Broadly speaking, a "variable" is a "target measurement"
or "outcome" of your problem statement/research question. Variables
are the "things" we're measuring, or collecting data (information)
on, or forming groups on, in order to conduct our research study and
answer our question(s).
This is why it's important to be able to identify the "key variables"
within our problem statement/research question.
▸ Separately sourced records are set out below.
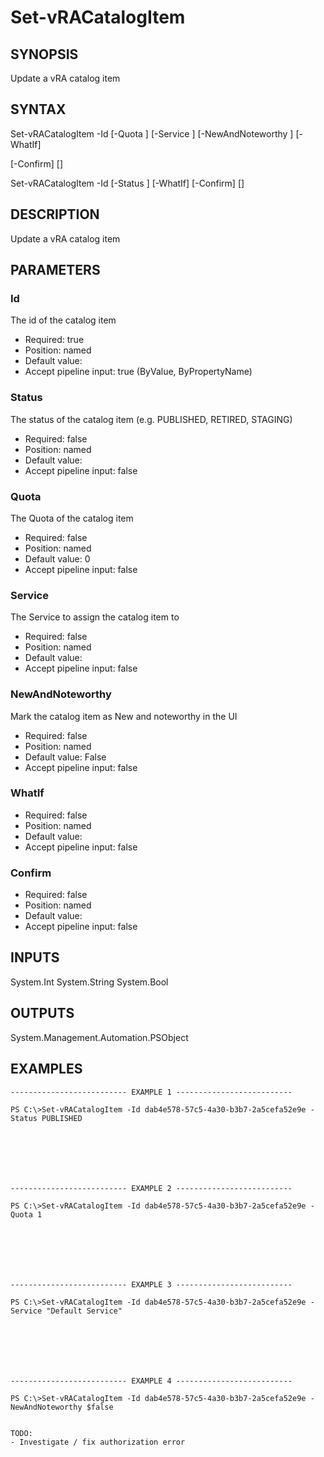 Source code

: # Set-vRACatalogItem

## SYNOPSIS
    
Update a vRA catalog item

## SYNTAX
 Set-vRACatalogItem -Id <String> [-Quota <Int32>] [-Service <String>] [-NewAndNoteworthy <Boolean>] [-WhatIf]  [-Confirm] [<CommonParameters>] Set-vRACatalogItem -Id <String> [-Status <String>] [-WhatIf] [-Confirm] [<CommonParameters>]    

## DESCRIPTION

Update a vRA catalog item

## PARAMETERS


### Id

The id of the catalog item

* Required: true
* Position: named
* Default value: 
* Accept pipeline input: true (ByValue, ByPropertyName)

### Status

The status of the catalog item (e.g. PUBLISHED, RETIRED, STAGING)

* Required: false
* Position: named
* Default value: 
* Accept pipeline input: false

### Quota

The Quota of the catalog item

* Required: false
* Position: named
* Default value: 0
* Accept pipeline input: false

### Service

The Service to assign the catalog item to

* Required: false
* Position: named
* Default value: 
* Accept pipeline input: false

### NewAndNoteworthy

Mark the catalog item as New and noteworthy in the UI

* Required: false
* Position: named
* Default value: False
* Accept pipeline input: false

### WhatIf


* Required: false
* Position: named
* Default value: 
* Accept pipeline input: false

### Confirm


* Required: false
* Position: named
* Default value: 
* Accept pipeline input: false

## INPUTS

System.Int
System.String
System.Bool

## OUTPUTS

System.Management.Automation.PSObject

## EXAMPLES
```
-------------------------- EXAMPLE 1 --------------------------

PS C:\>Set-vRACatalogItem -Id dab4e578-57c5-4a30-b3b7-2a5cefa52e9e -Status PUBLISHED







-------------------------- EXAMPLE 2 --------------------------

PS C:\>Set-vRACatalogItem -Id dab4e578-57c5-4a30-b3b7-2a5cefa52e9e -Quota 1







-------------------------- EXAMPLE 3 --------------------------

PS C:\>Set-vRACatalogItem -Id dab4e578-57c5-4a30-b3b7-2a5cefa52e9e -Service "Default Service"







-------------------------- EXAMPLE 4 --------------------------

PS C:\>Set-vRACatalogItem -Id dab4e578-57c5-4a30-b3b7-2a5cefa52e9e -NewAndNoteworthy $false


TODO:
- Investigate / fix authorization error
```

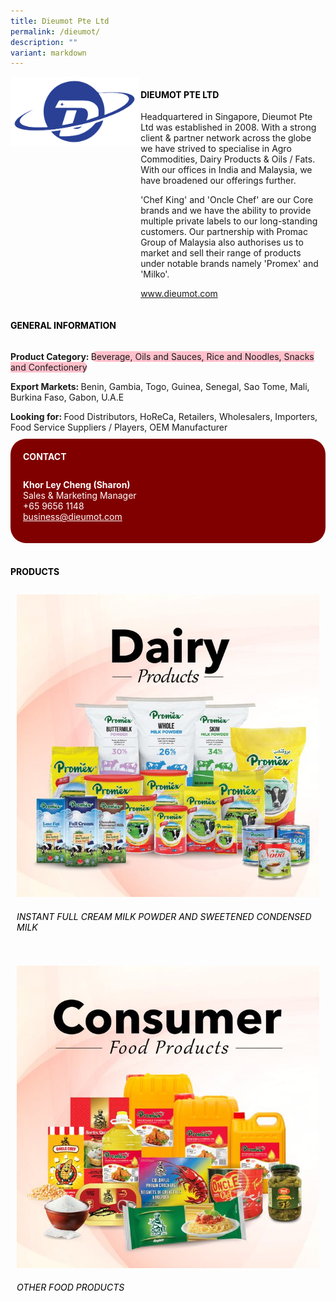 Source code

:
 ```yaml
---
title: Dieumot Pte Ltd
permalink: /dieumot/
description: ""
variant: markdown
---
```

<div class="flex-paragraph">
	<div style="display: flex; flex-wrap: wrap;" class="flex-container">
		<div style="flex: 1 1 40%; display: block;" class="card sgds">
			<img src="/images/dieumot_logo.png">
		</div>
		<div style="flex: 1 1 58%; display: block; margin-left: 3px" class="card-sgds">
			<h4 style="text-transform: uppercase; color: black;"><b>Dieumot Pte Ltd</b></h4>
			<p>Headquartered in Singapore, Dieumot Pte Ltd was established in 2008. With a strong client &amp; partner network across the globe we have strived to specialise in Agro Commodities, Dairy Products &amp; Oils / Fats. With our offices in India and Malaysia, we have broadened our offerings further.</p>
			<p>'Chef King' and 'Oncle Chef' are our Core brands and we have the ability to provide multiple private labels to our long-standing customers. Our partnership with Promac Group of Malaysia also authorises us to market and sell their range of products under notable brands namely 'Promex' and 'Milko'.</p>
			<p><a target="_blank" href="https://www.dieumot.com">www.dieumot.com</a></p>
		</div>
	</div>
</div>

<h4 style="text-transform: uppercase; color: black;">
	<b>General Information</b>
</h4>
<div style="display: flex; flex-wrap: wrap;" class="flex-container">
	<div style="flex: 1 1 65%; display: block; align-self: stretch" class="card sgds">
		<div class="flex-paragraph">
			<p>
				<b>Product Category: </b>
				<span style="background-color: pink; border-radius: 10px;">Beverage, Oils and Sauces, Rice and Noodles, Snacks and Confectionery</span>
			</p>
			<p>
				<b>Export Markets: </b>Benin, Gambia, Togo, Guinea, Senegal, Sao Tome, Mali, Burkina Faso, Gabon, U.A.E
			</p>
			<p style="margin-bottom: 10px;">
				<b>Looking for: </b>Food Distributors, HoReCa, Retailers, Wholesalers, Importers, Food Service Suppliers / Players, OEM Manufacturer
			</p>
		</div>
	</div>
	<div style="flex: 1 1 35%; padding: 10px; display: block; background-color: maroon; border-radius: 25px; align-self: center;" class="card sgds">
		<h4 style="color: white; margin-top: 10px; margin-left: 10px;">CONTACT</h4>
		<div class="flex-paragraph">
			<p style="padding: 10px; color: white;">
				<b>Khor Ley Cheng (Sharon)</b>
				<br>Sales &amp; Marketing Manager<br>+65 9656 1148<br>
				<a style="color: white;" href="mailto:business@dieumot.com">business@dieumot.com</a>
			</p>
		</div>
	</div>
</div>
<br>
<h4 style="text-transform: uppercase; color: black;">
	<b>Products</b>
</h4>
<div style="display: flex; flex-wrap: wrap;">
	<div style="flex: 1 1 47%; margin: 10px; display: block;" class="card sgds">
		<div style="display: block;" class="flex-image">
			<img src="/images/dieumot_product_01.jpg">
		</div>
		<div class="flex-paragraph">
			<h6 style="text-transform: uppercase; color: black;">Instant Full Cream Milk Powder and Sweetened Condensed Milk</h6>
		</div>
	</div>
	<div style="flex: 1 1 47%; margin: 10px; display: block;" class="card sgds">
		<div style="display: block;" class="flex-image">
			<img src="/images/dieumot_product_02.jpg">
		</div>
		<div class="flex-paragraph">
			<h6 style="text-transform: uppercase; color: black;">Other Food Products</h6>
		</div>
	</div>
</div> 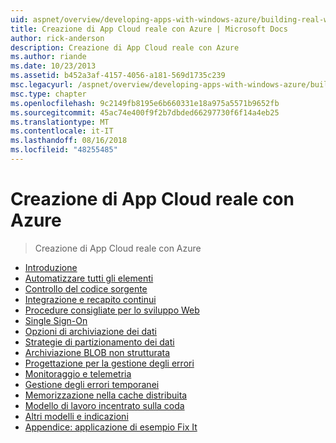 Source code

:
 ```yaml
---
uid: aspnet/overview/developing-apps-with-windows-azure/building-real-world-cloud-apps-with-windows-azure/index
title: Creazione di App Cloud reale con Azure | Microsoft Docs
author: rick-anderson
description: Creazione di App Cloud reale con Azure
ms.author: riande
ms.date: 10/23/2013
ms.assetid: b452a3af-4157-4056-a181-569d1735c239
msc.legacyurl: /aspnet/overview/developing-apps-with-windows-azure/building-real-world-cloud-apps-with-windows-azure
msc.type: chapter
ms.openlocfilehash: 9c2149fb8195e6b660331e18a975a5571b9652fb
ms.sourcegitcommit: 45ac74e400f9f2b7dbded66297730f6f14a4eb25
ms.translationtype: MT
ms.contentlocale: it-IT
ms.lasthandoff: 08/16/2018
ms.locfileid: "48255485"
---
```

<a name="building-real-world-cloud-apps-with-azure"></a>Creazione di App Cloud reale con Azure
====================
> Creazione di App Cloud reale con Azure


- [Introduzione](introduction.md)
- [Automatizzare tutti gli elementi](automate-everything.md)
- [Controllo del codice sorgente](source-control.md)
- [Integrazione e recapito continui](continuous-integration-and-continuous-delivery.md)
- [Procedure consigliate per lo sviluppo Web](web-development-best-practices.md)
- [Single Sign-On](single-sign-on.md)
- [Opzioni di archiviazione dei dati](data-storage-options.md)
- [Strategie di partizionamento dei dati](data-partitioning-strategies.md)
- [Archiviazione BLOB non strutturata](unstructured-blob-storage.md)
- [Progettazione per la gestione degli errori](design-to-survive-failures.md)
- [Monitoraggio e telemetria](monitoring-and-telemetry.md)
- [Gestione degli errori temporanei](transient-fault-handling.md)
- [Memorizzazione nella cache distribuita](distributed-caching.md)
- [Modello di lavoro incentrato sulla coda](queue-centric-work-pattern.md)
- [Altri modelli e indicazioni](more-patterns-and-guidance.md)
- [Appendice: applicazione di esempio Fix It](the-fix-it-sample-application.md)
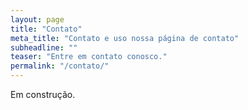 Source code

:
 ```yaml
---
layout: page
title: "Contato"
meta_title: "Contato e uso nossa página de contato"
subheadline: ""
teaser: "Entre em contato conosco."
permalink: "/contato/"
---
```


Em construção.
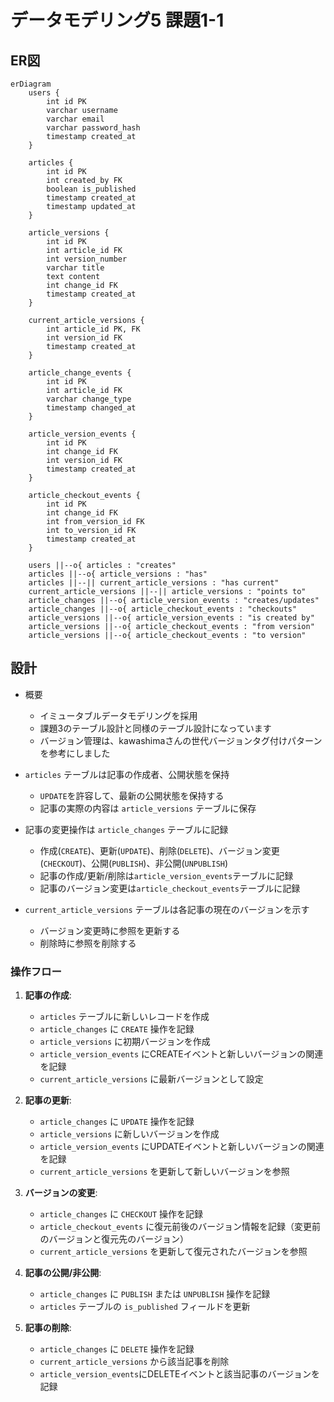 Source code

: # データモデリング5 課題1-1

## ER図
```mermaid
erDiagram
    users {
        int id PK
        varchar username
        varchar email
        varchar password_hash
        timestamp created_at
    }
    
    articles {
        int id PK
        int created_by FK
        boolean is_published
        timestamp created_at
        timestamp updated_at
    }
    
    article_versions {
        int id PK
        int article_id FK
        int version_number
        varchar title
        text content
        int change_id FK
        timestamp created_at
    }
    
    current_article_versions {
        int article_id PK, FK
        int version_id FK
        timestamp created_at
    }

    article_change_events {
        int id PK
        int article_id FK
        varchar change_type
        timestamp changed_at
    }
     
    article_version_events {
        int id PK
        int change_id FK
        int version_id FK
        timestamp created_at
    }
    
    article_checkout_events {
        int id PK
        int change_id FK
        int from_version_id FK
        int to_version_id FK
        timestamp created_at
    }
    
    users ||--o{ articles : "creates"
    articles ||--o{ article_versions : "has"
    articles ||--|| current_article_versions : "has current"
    current_article_versions ||--|| article_versions : "points to"
    article_changes ||--o{ article_version_events : "creates/updates"
    article_changes ||--o{ article_checkout_events : "checkouts"
    article_versions ||--o{ article_version_events : "is created by"
    article_versions ||--o{ article_checkout_events : "from version"
    article_versions ||--o{ article_checkout_events : "to version"
```

## 設計

- 概要
  - イミュータブルデータモデリングを採用
  - 課題3のテーブル設計と同様のテーブル設計になっています
  - バージョン管理は、kawashimaさんの世代バージョンタグ付けパターンを参考にしました

- `articles` テーブルは記事の作成者、公開状態を保持
  - `UPDATE`を許容して、最新の公開状態を保持する
  - 記事の実際の内容は `article_versions` テーブルに保存

- 記事の変更操作は `article_changes` テーブルに記録
  - 作成(`CREATE`)、更新(`UPDATE`)、削除(`DELETE`)、バージョン変更(`CHECKOUT`)、公開(`PUBLISH`)、非公開(`UNPUBLISH`)
  - 記事の作成/更新/削除は`article_version_events`テーブルに記録
  - 記事のバージョン変更は`article_checkout_events`テーブルに記録

- `current_article_versions` テーブルは各記事の現在のバージョンを示す
  - バージョン変更時に参照を更新する
  - 削除時に参照を削除する

### 操作フロー

1. **記事の作成**:
   - `articles` テーブルに新しいレコードを作成
   - `article_changes` に `CREATE` 操作を記録
   - `article_versions` に初期バージョンを作成
   - `article_version_events` にCREATEイベントと新しいバージョンの関連を記録
   - `current_article_versions` に最新バージョンとして設定

2. **記事の更新**:
   - `article_changes` に `UPDATE` 操作を記録
   - `article_versions` に新しいバージョンを作成
   - `article_version_events` にUPDATEイベントと新しいバージョンの関連を記録
   - `current_article_versions` を更新して新しいバージョンを参照

3. **バージョンの変更**:
   - `article_changes` に `CHECKOUT` 操作を記録
   - `article_checkout_events` に復元前後のバージョン情報を記録（変更前のバージョンと復元先のバージョン）
   - `current_article_versions` を更新して復元されたバージョンを参照

4. **記事の公開/非公開**:
   - `article_changes` に `PUBLISH` または `UNPUBLISH` 操作を記録
   - `articles` テーブルの `is_published` フィールドを更新

5. **記事の削除**:
   - `article_changes` に `DELETE` 操作を記録
   - `current_article_versions` から該当記事を削除
   - `article_version_events`にDELETEイベントと該当記事のバージョンを記録
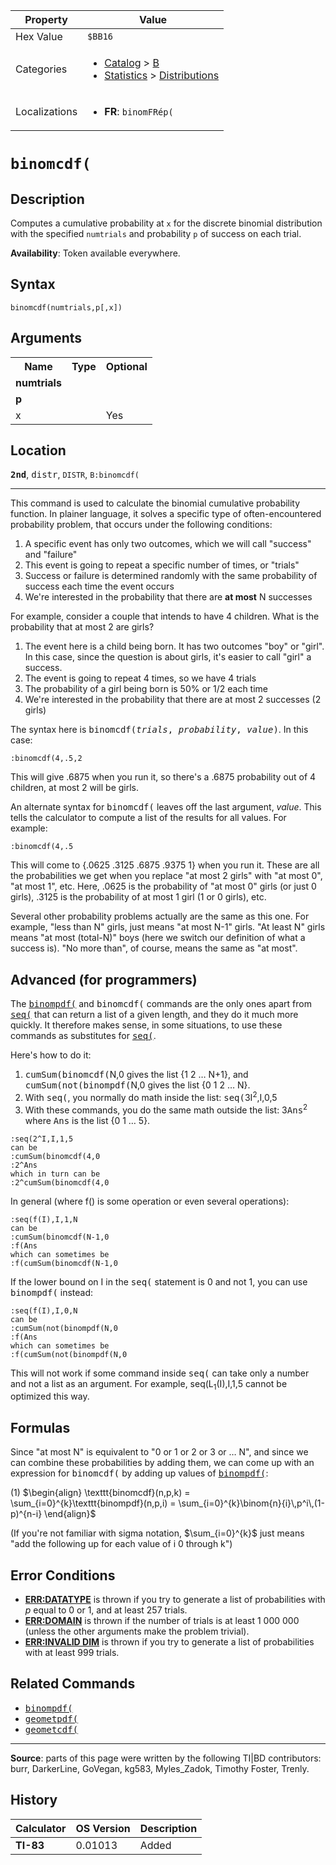 | Property      | Value |
|---------------|-------|
| Hex Value     | `$BB16`|
| Categories    | <ul><li>[Catalog](<../categories/Catalog.md>) > [B](<../categories/Catalog.md#B>)</li><li>[Statistics](<../categories/Statistics.md>) > [Distributions](<../categories/Statistics.md#Distributions>)</li></ul> |
| Localizations | <ul><li><b>FR</b>: `binomFRép(`</li></ul> |

# `binomcdf(`

## Description
Computes a cumulative probability at `x` for the discrete binomial distribution with the specified `numtrials` and probability `p` of success on each trial.


<b>Availability</b>: Token available everywhere.

## Syntax
`binomcdf(numtrials,p[,x])`

## Arguments
<table>
<tr><th>Name</th><th>Type</th><th>Optional</th></tr>

<tr><td><b>numtrials</b></td><td></td><td></td></tr>

<tr><td><b>p</b></td><td></td><td></td></tr>

<tr><td>x</td><td></td><td>Yes</td></tr>

</table>

## Location
<tt><kbd><b>2nd</b></kbd></tt>, <kbd>distr</kbd>, `DISTR`, `B:binomcdf(`
<hr>

This command is used to calculate the binomial cumulative probability function. In plainer language, it solves a specific type of often-encountered probability problem, that occurs under the following conditions:

1.  A specific event has only two outcomes, which we will call "success" and "failure"
2.  This event is going to repeat a specific number of times, or "trials"
3.  Success or failure is determined randomly with the same probability of success each time the event occurs
4.  We're interested in the probability that there are **at most** N successes

For example, consider a couple that intends to have 4 children. What is the probability that at most 2 are girls?

1.  The event here is a child being born. It has two outcomes "boy" or "girl". In this case, since the question is about girls, it's easier to call "girl" a success.
2.  The event is going to repeat 4 times, so we have 4 trials
3.  The probability of a girl being born is 50% or 1/2 each time
4.  We're interested in the probability that there are at most 2 successes (2 girls)

The syntax here is <tt>binomcdf(<em>trials</em>, <em>probability</em>, <em>value</em>)</tt>. In this case:

```ti-basic
:binomcdf(4,.5,2
```

  
This will give .6875 when you run it, so there's a .6875 probability out of 4 children, at most 2 will be girls.

An alternate syntax for <tt>binomcdf(</tt> leaves off the last argument, _value_. This tells the calculator to compute a list of the results for all values. For example:

```ti-basic
:binomcdf(4,.5
```

This will come to {.0625 .3125 .6875 .9375 1} when you run it. These are all the probabilities we get when you replace "at most 2 girls" with "at most 0", "at most 1", etc. Here, .0625 is the probability of "at most 0" girls (or just 0 girls), .3125 is the probability of at most 1 girl (1 or 0 girls), etc.

Several other probability problems actually are the same as this one. For example, "less than N" girls, just means "at most N-1" girls. "At least N" girls means "at most (total-N)" boys (here we switch our definition of what a success is). "No more than", of course, means the same as "at most".

## Advanced (for programmers)

The <tt><a href="binompdf(.md">binompdf(</a></tt> and <tt>binomcdf(</tt> commands are the only ones apart from <tt><a href="seq(.md">seq(</a></tt> that can return a list of a given length, and they do it much more quickly. It therefore makes sense, in some situations, to use these commands as substitutes for <tt><a href="seq(.md">seq(</a></tt>.

Here's how to do it:

1.  <tt>cumSum(</tt><tt>binomcdf(</tt>N,0 gives the list {1 2 … N+1}, and <tt>cumSum(</tt><tt>not(</tt><tt>binompdf(</tt>N,0 gives the list {0 1 2 … N}.
2.  With <tt>seq(</tt>, you normally do math inside the list: <tt>seq(</tt>3I<sup>2</sup>,I,0,5
3.  With these commands, you do the same math outside the list: 3<tt>Ans</tt><sup>2</sup> where <tt>Ans</tt> is the list {0 1 … 5}.

```ti-basic
:seq(2^I,I,1,5
can be
:cumSum(binomcdf(4,0
:2^Ans
which in turn can be
:2^cumSum(binomcdf(4,0
```

In general (where f() is some operation or even several operations):

```ti-basic
:seq(f(I),I,1,N
can be
:cumSum(binomcdf(N-1,0
:f(Ans
which can sometimes be
:f(cumSum(binomcdf(N-1,0
```

If the lower bound on I in the <tt>seq(</tt> statement is 0 and not 1, you can use <tt>binompdf(</tt> instead:

```ti-basic
:seq(f(I),I,0,N
can be
:cumSum(not(binompdf(N,0
:f(Ans
which can sometimes be
:f(cumSum(not(binompdf(N,0
```

This will not work if some command inside <tt>seq(</tt> can take only a number and not a list as an argument. For example, seq(L<sub>1</sub>(I),I,1,5 cannot be optimized this way.

## Formulas

Since "at most N" is equivalent to "0 or 1 or 2 or 3 or … N", and since we can combine these probabilities by adding them, we can come up with an expression for <tt>binomcdf(</tt> by adding up values of <tt><a href="binompdf(.md">binompdf(</a></tt>:

(1) $`\begin{align} \texttt{binomcdf}(n,p,k) = \sum_{i=0}^{k}\texttt{binompdf}(n,p,i) = \sum_{i=0}^{k}\binom{n}{i}\,p^i\,(1-p)^{n-i} \end{align}`$ 

(If you're not familiar with sigma notation, $\sum_{i=0}^{k}$ just means "add the following up for each value of i 0 through k")

## Error Conditions

*   **[ERR:DATATYPE](errors#datatype)** is thrown if you try to generate a list of probabilities with _p_ equal to 0 or 1, and at least 257 trials.
*   **[ERR:DOMAIN](errors#domain)** is thrown if the number of trials is at least 1 000 000 (unless the other arguments make the problem trivial).
*   **[ERR:INVALID DIM](errors#invaliddim)** is thrown if you try to generate a list of probabilities with at least 999 trials.

## Related Commands

*   <tt><a href="binompdf(.md">binompdf(</a></tt>
*   <tt><a href="geometpdf(.md">geometpdf(</a></tt>
*   <tt><a href="geometcdf(.md">geometcdf(</a></tt>

* * *

**Source**: parts of this page were written by the following TI|BD contributors: burr, DarkerLine, GoVegan, kg583, Myles_Zadok, Timothy Foster, Trenly.

## History
| Calculator | OS Version | Description |
|------------|------------|-------------|
| <b>TI-83</b> | 0.01013 | Added |


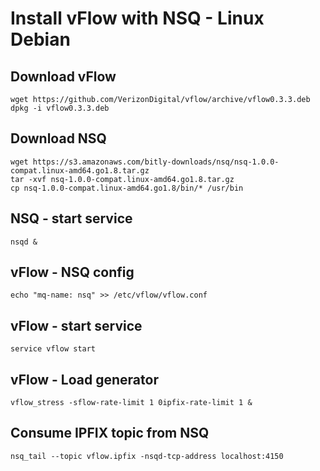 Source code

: # Install vFlow with NSQ - Linux Debian

## Download vFlow
``` 
wget https://github.com/VerizonDigital/vflow/archive/vflow0.3.3.deb
dpkg -i vflow0.3.3.deb
```

## Download NSQ
```
wget https://s3.amazonaws.com/bitly-downloads/nsq/nsq-1.0.0-compat.linux-amd64.go1.8.tar.gz
tar -xvf nsq-1.0.0-compat.linux-amd64.go1.8.tar.gz
cp nsq-1.0.0-compat.linux-amd64.go1.8/bin/* /usr/bin
```
## NSQ - start service

```
nsqd &
```

## vFlow - NSQ config
```
echo "mq-name: nsq" >> /etc/vflow/vflow.conf
```

## vFlow - start service
```
service vflow start
```

## vFlow - Load generator
```
vflow_stress -sflow-rate-limit 1 0ipfix-rate-limit 1 &
```
## Consume IPFIX topic from NSQ
```
nsq_tail --topic vflow.ipfix -nsqd-tcp-address localhost:4150
```




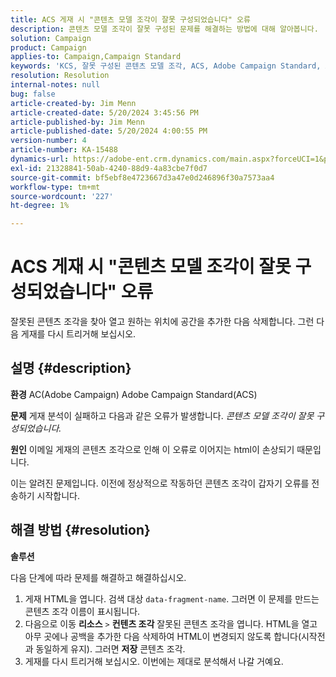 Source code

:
 ```yaml
---
title: ACS 게재 시 "콘텐츠 모델 조각이 잘못 구성되었습니다" 오류
description: 콘텐츠 모델 조각이 잘못 구성된 문제를 해결하는 방법에 대해 알아봅니다.
solution: Campaign
product: Campaign
applies-to: Campaign,Campaign Standard
keywords: 'KCS, 잘못 구성된 콘텐츠 모델 조각, ACS, Adobe Campaign Standard, Adobe Campaign, AC, HTML, 게재, 데이터 조각 이름, 오류, '
resolution: Resolution
internal-notes: null
bug: false
article-created-by: Jim Menn
article-created-date: 5/20/2024 3:45:56 PM
article-published-by: Jim Menn
article-published-date: 5/20/2024 4:00:55 PM
version-number: 4
article-number: KA-15488
dynamics-url: https://adobe-ent.crm.dynamics.com/main.aspx?forceUCI=1&pagetype=entityrecord&etn=knowledgearticle&id=7c4e1c07-c016-ef11-9f8a-6045bd006268
exl-id: 21328841-50ab-4240-88d9-4a83cbe7f0d7
source-git-commit: bf5ebf8e4723667d3a47e0d246896f30a7573aa4
workflow-type: tm+mt
source-wordcount: '227'
ht-degree: 1%

---
```


# ACS 게재 시 &quot;콘텐츠 모델 조각이 잘못 구성되었습니다&quot; 오류


잘못된 콘텐츠 조각을 찾아 열고 원하는 위치에 공간을 추가한 다음 삭제합니다. 그런 다음 게재를 다시 트리거해 보십시오.

## 설명 {#description}


<b>환경</b>
AC(Adobe Campaign) Adobe Campaign Standard(ACS)

<b>문제</b>
게재 분석이 실패하고 다음과 같은 오류가 발생합니다. *콘텐츠 모델 조각이 잘못 구성되었습니다.*

<b>원인</b>
이메일 게재의 콘텐츠 조각으로 인해 이 오류로 이어지는 html이 손상되기 때문입니다.

이는 알려진 문제입니다. 이전에 정상적으로 작동하던 콘텐츠 조각이 갑자기 오류를 전송하기 시작합니다.


## 해결 방법 {#resolution}


<b>솔루션</b>

다음 단계에 따라 문제를 해결하고 해결하십시오.

1. 게재 HTML을 엽니다. 검색 대상 `data-fragment-name`. 그러면 이 문제를 만드는 콘텐츠 조각 이름이 표시됩니다.
2. 다음으로 이동 <b>리소스</b> `>`  <b>컨텐츠 조각</b> 잘못된 콘텐츠 조각을 엽니다. HTML을 열고 아무 곳에나 공백을 추가한 다음 삭제하여 HTML이 변경되지 않도록 합니다(시작전과 동일하게 유지). 그러면 <b>저장</b> 콘텐츠 조각.
3. 게재를 다시 트리거해 보십시오. 이번에는 제대로 분석해서 나갈 거예요.
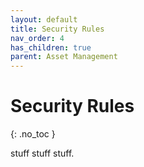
 ```yaml
---
layout: default
title: Security Rules
nav_order: 4
has_children: true
parent: Asset Management
---
```


# Security Rules
{: .no_toc }

stuff stuff stuff.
Hopefully, this will become a bit clearer with some examples. But
first, let's take a moment to identify the distinction between a "variable"
and a "constant!"
- Variables vs. Constants
- A variable can also be thought of as something
whose value (quantitative or qualitative) can be different
for each research subject.
- A constant, on the other hand, always has the
SAME value (quantitative or qualitative) for each research
As an example, let's look at the following:
Do you see why, in the above, "Gender" (of students enrolled
in EDR 610, Intro to Research, course by modem, SS I) is a 'variable?'
It can 'vary' (albeit not very much ... only two possible
'values', but still .... !) from student to student: male or
P.S. Can't resist a tie-in, statistics fans! Do you also see
how the variable of "gender" is nominally scaled
The numbers assigned to code in a student's gender are
strictly arbitrary and just labels! These numeric
codes "wouldn't mean anything as numbers!" Doesn't matter
if you decide to assign:
'1' for male and '2' for female; or
' 576' for male and '384' for female!
In contrast, our particular course sequence number in
EDR 610, SS I, Intro to Research is a constant! That's
because it stays exactly the same for each and every student
(research subject; research unit)! Again, don't ask me what
it is ... I'm just making this up ... let's say "31849"!
To sum up:
- A "variable" is something whose value can
vary from subject to subject;
- A "constant" is the same for each and every subject
(e.g., its value doesn't vary; it 'stays' constant)!
Side note: which of the two do you suppose are "more
interesting" as the "stuff of research questions/problem
Hope you said "variables!"
Since a constant is exactly the same for everybody, it doesn't
really spark our curiosity or tell us much, once we find out
what it is!
But variables are the things we try to understand: e.g., WHY
does reading comprehension vary so much for these first graders?
WHAT accounts for that variability? If I grouped them according
to "High," "Moderate," and "Low" support from parents for reading
in the home, let's say, would THAT help 'explain' it? WHAT can
I do to increase reading comprehension -- maybe try out a special
teaching method?! And so on and so forth!!!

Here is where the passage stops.